Saigon Asset Management (SAM) is a fund management and investment banking firm domiciled in the Cayman Islands with an initial focus on Vietnam that subsequently expanded to the ASEAN region. It was founded in 2007 by Louis Nguyen, and as of 2014 had total assets under management of US$125 million. Its Vietnam office is based in Ho Chi Minh City.

SAM Investment Banking provides private placement, mergers & acquisitions, and corporate finance services in the infrastructure, energy and natural resources sectors. SAM has completed projects in Indonesia, Malaysia, Lao PDR, Cambodia and Myanmar.

== Investment Funds ==
SAM managed a Vietnam-focused, open-end investment fund that was launched in August 2007 and converted from a closed-end fund in June 2013. The fund was listed on the Stuttgart Stock Exchange.

- Vietnam Equity Holding (VEH) is an equity fund investing in companies with significant exposure to Vietnam. In June 2018, at an Extraordinary General Meeting of Shareholders, a resolution was passed approving a soft wind down of VEH, and the board began an orderly liquidation of the fund's assets. In December 2019, the directors announced that compulsory redemption would take place.
- Vietnam Property Holding (VPH) was a real estate fund investing in a portfolio of listed property developers and development projects in Vietnam that has since merged with VEH as of June 2017.
- Vietnam Impact Holding (VIH), which aims to invest in private companies "which support sustainable and inclusive economic growth in Vietnam while achieve competitive risk-adjusted financial return." This GP/LP structured, Cayman Islands-domiciled funds aims to raise US$100 million.
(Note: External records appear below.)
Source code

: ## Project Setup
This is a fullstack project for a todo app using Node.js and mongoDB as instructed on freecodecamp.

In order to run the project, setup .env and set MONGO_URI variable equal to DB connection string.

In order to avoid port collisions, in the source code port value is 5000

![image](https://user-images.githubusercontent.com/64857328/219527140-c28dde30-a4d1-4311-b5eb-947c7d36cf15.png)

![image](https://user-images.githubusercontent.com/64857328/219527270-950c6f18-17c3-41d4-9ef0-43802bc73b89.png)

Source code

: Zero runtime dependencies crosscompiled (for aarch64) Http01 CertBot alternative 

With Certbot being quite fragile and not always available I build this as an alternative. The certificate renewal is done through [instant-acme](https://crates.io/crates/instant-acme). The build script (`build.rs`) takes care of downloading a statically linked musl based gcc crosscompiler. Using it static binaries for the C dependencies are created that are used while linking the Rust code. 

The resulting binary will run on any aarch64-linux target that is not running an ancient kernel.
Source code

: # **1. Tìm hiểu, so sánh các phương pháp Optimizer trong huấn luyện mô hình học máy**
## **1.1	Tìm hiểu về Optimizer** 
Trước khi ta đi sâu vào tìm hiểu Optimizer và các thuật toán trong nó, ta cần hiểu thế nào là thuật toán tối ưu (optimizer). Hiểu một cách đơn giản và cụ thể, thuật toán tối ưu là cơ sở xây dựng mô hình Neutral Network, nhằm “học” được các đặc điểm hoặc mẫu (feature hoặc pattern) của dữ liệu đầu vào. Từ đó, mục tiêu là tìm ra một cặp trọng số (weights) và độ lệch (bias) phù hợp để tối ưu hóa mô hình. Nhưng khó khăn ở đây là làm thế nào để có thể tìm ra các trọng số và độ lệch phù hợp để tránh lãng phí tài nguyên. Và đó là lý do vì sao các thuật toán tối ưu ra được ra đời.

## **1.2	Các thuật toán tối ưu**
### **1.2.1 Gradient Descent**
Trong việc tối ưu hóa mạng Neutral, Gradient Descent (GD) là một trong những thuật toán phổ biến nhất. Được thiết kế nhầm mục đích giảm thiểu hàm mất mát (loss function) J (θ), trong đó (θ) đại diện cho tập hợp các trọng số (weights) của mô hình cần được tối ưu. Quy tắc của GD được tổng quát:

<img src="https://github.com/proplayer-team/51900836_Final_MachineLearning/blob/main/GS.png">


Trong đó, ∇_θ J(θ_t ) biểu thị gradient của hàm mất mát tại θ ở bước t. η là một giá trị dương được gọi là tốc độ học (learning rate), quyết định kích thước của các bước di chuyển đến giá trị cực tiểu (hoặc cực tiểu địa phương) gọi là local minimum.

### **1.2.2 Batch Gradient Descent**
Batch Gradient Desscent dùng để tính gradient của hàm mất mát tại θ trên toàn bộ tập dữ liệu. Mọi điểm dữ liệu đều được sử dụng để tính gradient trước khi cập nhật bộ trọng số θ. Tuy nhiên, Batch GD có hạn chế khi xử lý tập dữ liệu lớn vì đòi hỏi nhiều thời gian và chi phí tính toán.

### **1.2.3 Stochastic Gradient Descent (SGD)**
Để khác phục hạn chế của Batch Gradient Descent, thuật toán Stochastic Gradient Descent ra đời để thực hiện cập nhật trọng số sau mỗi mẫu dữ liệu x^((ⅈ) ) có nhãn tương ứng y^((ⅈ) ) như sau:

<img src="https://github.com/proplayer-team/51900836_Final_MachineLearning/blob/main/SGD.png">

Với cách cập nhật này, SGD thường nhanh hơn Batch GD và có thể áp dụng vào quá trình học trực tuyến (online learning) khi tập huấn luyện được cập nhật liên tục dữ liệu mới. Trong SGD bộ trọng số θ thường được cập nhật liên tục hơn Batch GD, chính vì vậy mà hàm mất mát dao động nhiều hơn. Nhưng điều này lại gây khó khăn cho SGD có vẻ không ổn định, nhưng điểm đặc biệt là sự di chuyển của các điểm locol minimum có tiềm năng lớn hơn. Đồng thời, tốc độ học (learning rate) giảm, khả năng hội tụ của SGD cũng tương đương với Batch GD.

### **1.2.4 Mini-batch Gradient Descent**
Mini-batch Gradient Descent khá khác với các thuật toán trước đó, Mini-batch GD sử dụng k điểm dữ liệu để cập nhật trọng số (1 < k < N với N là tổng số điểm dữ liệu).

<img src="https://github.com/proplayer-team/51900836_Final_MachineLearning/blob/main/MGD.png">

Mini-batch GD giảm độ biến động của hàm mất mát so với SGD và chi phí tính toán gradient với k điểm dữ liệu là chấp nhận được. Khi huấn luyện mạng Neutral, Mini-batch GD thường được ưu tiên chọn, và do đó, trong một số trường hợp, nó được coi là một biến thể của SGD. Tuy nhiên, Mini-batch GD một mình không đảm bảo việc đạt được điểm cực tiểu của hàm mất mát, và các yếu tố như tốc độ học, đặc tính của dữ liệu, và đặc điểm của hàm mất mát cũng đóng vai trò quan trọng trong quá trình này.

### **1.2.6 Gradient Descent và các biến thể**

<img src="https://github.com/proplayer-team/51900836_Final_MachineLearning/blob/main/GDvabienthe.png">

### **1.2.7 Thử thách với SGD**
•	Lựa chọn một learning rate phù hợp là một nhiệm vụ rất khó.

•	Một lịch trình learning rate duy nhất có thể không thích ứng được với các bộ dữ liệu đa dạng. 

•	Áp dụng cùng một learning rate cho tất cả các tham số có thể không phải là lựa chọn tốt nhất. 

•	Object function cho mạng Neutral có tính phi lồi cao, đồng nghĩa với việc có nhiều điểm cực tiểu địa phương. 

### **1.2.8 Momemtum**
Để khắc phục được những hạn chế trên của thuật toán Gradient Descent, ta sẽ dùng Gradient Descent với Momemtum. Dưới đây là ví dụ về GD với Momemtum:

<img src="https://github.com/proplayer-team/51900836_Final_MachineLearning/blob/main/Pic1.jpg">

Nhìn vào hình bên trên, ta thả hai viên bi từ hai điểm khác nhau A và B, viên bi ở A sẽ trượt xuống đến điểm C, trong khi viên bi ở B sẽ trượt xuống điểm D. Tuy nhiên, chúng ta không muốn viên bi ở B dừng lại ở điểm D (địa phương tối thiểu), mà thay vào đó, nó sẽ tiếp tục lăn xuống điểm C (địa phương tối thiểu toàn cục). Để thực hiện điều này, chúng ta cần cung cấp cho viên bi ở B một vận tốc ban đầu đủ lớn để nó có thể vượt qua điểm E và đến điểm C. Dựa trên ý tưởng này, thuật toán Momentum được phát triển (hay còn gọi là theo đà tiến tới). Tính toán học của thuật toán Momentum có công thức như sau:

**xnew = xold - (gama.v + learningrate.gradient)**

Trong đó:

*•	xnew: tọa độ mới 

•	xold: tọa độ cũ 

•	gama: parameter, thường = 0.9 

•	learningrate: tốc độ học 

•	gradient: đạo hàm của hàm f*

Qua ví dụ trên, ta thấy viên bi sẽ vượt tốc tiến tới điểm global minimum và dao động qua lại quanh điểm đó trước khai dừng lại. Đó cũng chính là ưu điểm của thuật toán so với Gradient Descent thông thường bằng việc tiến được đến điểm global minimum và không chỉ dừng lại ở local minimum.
VEH invested in listed companies on the Ho Chi Minh City Stock Exchange and Hanoi Stock Exchange, over-the-counter (OTC), private companies/development projects and/or debt securities.

SAM assisted its portfolio companies in pursuing international standards by taking board positions to influence corporate governance and transparency. It previously held board positions at two listed real estate development companies in Vietnam, Century 21 (C21) and Nam Bay Bay (NBB).

In 2014, VEH was ranked in the Top 3 for best investment performance in Vietnam by Edmond de Rothschild.

In November 2016, Hong Kong-based Sunwah Group announced that it formed an advisory service joint venture with SAM.